Though Kaplan has called his book Dark Territory: The Secret History of Cyber War, the book hardly reveals any secrets. It seems like a book which is based on briefings, commission reports and studies by several bodies in the US. Take for instance, the chapter that talks about Edward Snowden — it merely carries the view points of a committee that was made by the US President Barrack Obama for the case.

As per Kaplan’s book, “a handful of technical savants, from just down the street or the other side of the globe, could devastate the nation.” But it doesn’t answer the question as to why does the world or at least the US fear a “Cyber Pearl Harbor?”

The book also covers several activities spread out over a wide range of areas such as digital espionage, intellectual property theft and cyber crimes costing millions of dollars. Now these topics again get a drifting or quick focus in the textual world of this book which weirdly re-narrates the cyber history viewed through the corridors of Washington DC. And when private subjects do appear, they are more like — so and so company failed to abide to the government’s requests.

In a similar manner, the book refers to foreign governments as little black boxes. According to a review of this book by the New York Times, the senior government officials in Washington are having a hard time believing and accepting a simple fact — the United States which created the internet to enhance its military prowess seems to have lost the control over it.

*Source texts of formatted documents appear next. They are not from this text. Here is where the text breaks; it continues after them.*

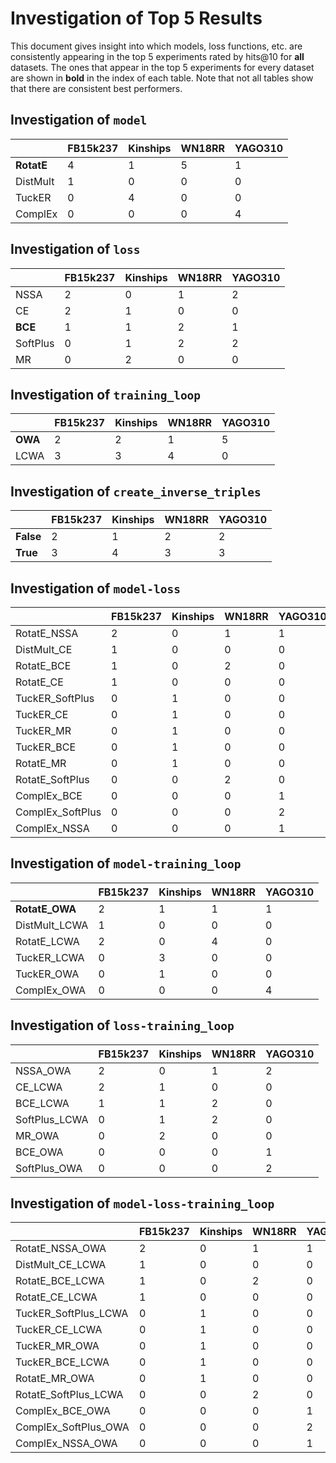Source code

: # Investigation of Top 5 Results

This document gives insight into which models, loss functions, etc. are consistently
appearing in the top 5 experiments rated by hits@10 for **all** datasets. The ones that appear in the top 5
experiments for every dataset are shown in **bold** in the index of each table. Note that not all tables
show that there are consistent best performers.

## Investigation of `model`

|            |   FB15k237 |   Kinships |   WN18RR |   YAGO310 |
|------------|------------|------------|----------|-----------|
| **RotatE** |          4 |          1 |        5 |         1 |
| DistMult   |          1 |          0 |        0 |         0 |
| TuckER     |          0 |          4 |        0 |         0 |
| ComplEx    |          0 |          0 |        0 |         4 |


## Investigation of `loss`

|          |   FB15k237 |   Kinships |   WN18RR |   YAGO310 |
|----------|------------|------------|----------|-----------|
| NSSA     |          2 |          0 |        1 |         2 |
| CE       |          2 |          1 |        0 |         0 |
| **BCE**  |          1 |          1 |        2 |         1 |
| SoftPlus |          0 |          1 |        2 |         2 |
| MR       |          0 |          2 |        0 |         0 |


## Investigation of `training_loop`

|         |   FB15k237 |   Kinships |   WN18RR |   YAGO310 |
|---------|------------|------------|----------|-----------|
| **OWA** |          2 |          2 |        1 |         5 |
| LCWA    |          3 |          3 |        4 |         0 |


## Investigation of `create_inverse_triples`

|           |   FB15k237 |   Kinships |   WN18RR |   YAGO310 |
|-----------|------------|------------|----------|-----------|
| **False** |          2 |          1 |        2 |         2 |
| **True**  |          3 |          4 |        3 |         3 |


## Investigation of `model-loss`

|                  |   FB15k237 |   Kinships |   WN18RR |   YAGO310 |
|------------------|------------|------------|----------|-----------|
| RotatE_NSSA      |          2 |          0 |        1 |         1 |
| DistMult_CE      |          1 |          0 |        0 |         0 |
| RotatE_BCE       |          1 |          0 |        2 |         0 |
| RotatE_CE        |          1 |          0 |        0 |         0 |
| TuckER_SoftPlus  |          0 |          1 |        0 |         0 |
| TuckER_CE        |          0 |          1 |        0 |         0 |
| TuckER_MR        |          0 |          1 |        0 |         0 |
| TuckER_BCE       |          0 |          1 |        0 |         0 |
| RotatE_MR        |          0 |          1 |        0 |         0 |
| RotatE_SoftPlus  |          0 |          0 |        2 |         0 |
| ComplEx_BCE      |          0 |          0 |        0 |         1 |
| ComplEx_SoftPlus |          0 |          0 |        0 |         2 |
| ComplEx_NSSA     |          0 |          0 |        0 |         1 |


## Investigation of `model-training_loop`

|                |   FB15k237 |   Kinships |   WN18RR |   YAGO310 |
|----------------|------------|------------|----------|-----------|
| **RotatE_OWA** |          2 |          1 |        1 |         1 |
| DistMult_LCWA  |          1 |          0 |        0 |         0 |
| RotatE_LCWA    |          2 |          0 |        4 |         0 |
| TuckER_LCWA    |          0 |          3 |        0 |         0 |
| TuckER_OWA     |          0 |          1 |        0 |         0 |
| ComplEx_OWA    |          0 |          0 |        0 |         4 |


## Investigation of `loss-training_loop`

|               |   FB15k237 |   Kinships |   WN18RR |   YAGO310 |
|---------------|------------|------------|----------|-----------|
| NSSA_OWA      |          2 |          0 |        1 |         2 |
| CE_LCWA       |          2 |          1 |        0 |         0 |
| BCE_LCWA      |          1 |          1 |        2 |         0 |
| SoftPlus_LCWA |          0 |          1 |        2 |         0 |
| MR_OWA        |          0 |          2 |        0 |         0 |
| BCE_OWA       |          0 |          0 |        0 |         1 |
| SoftPlus_OWA  |          0 |          0 |        0 |         2 |


## Investigation of `model-loss-training_loop`

|                      |   FB15k237 |   Kinships |   WN18RR |   YAGO310 |
|----------------------|------------|------------|----------|-----------|
| RotatE_NSSA_OWA      |          2 |          0 |        1 |         1 |
| DistMult_CE_LCWA     |          1 |          0 |        0 |         0 |
| RotatE_BCE_LCWA      |          1 |          0 |        2 |         0 |
| RotatE_CE_LCWA       |          1 |          0 |        0 |         0 |
| TuckER_SoftPlus_LCWA |          0 |          1 |        0 |         0 |
| TuckER_CE_LCWA       |          0 |          1 |        0 |         0 |
| TuckER_MR_OWA        |          0 |          1 |        0 |         0 |
| TuckER_BCE_LCWA      |          0 |          1 |        0 |         0 |
| RotatE_MR_OWA        |          0 |          1 |        0 |         0 |
| RotatE_SoftPlus_LCWA |          0 |          0 |        2 |         0 |
| ComplEx_BCE_OWA      |          0 |          0 |        0 |         1 |
| ComplEx_SoftPlus_OWA |          0 |          0 |        0 |         2 |
| ComplEx_NSSA_OWA     |          0 |          0 |        0 |         1 |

The book, Dark Territory: The Secret History of Cyber War carries a lot of information about the cyber horrors and advancements that took place over the years. It is highly informative as it manages to carry almost all the important aspects. But again the book’s viewpoint is very specific, it sticks to the point of view of the NSA, the White house and other government agencies.

Overall, the book makes for a very good and interesting read, but if you are someone who likes to get to the bottom of a problem or a fact, the book will disappoint you.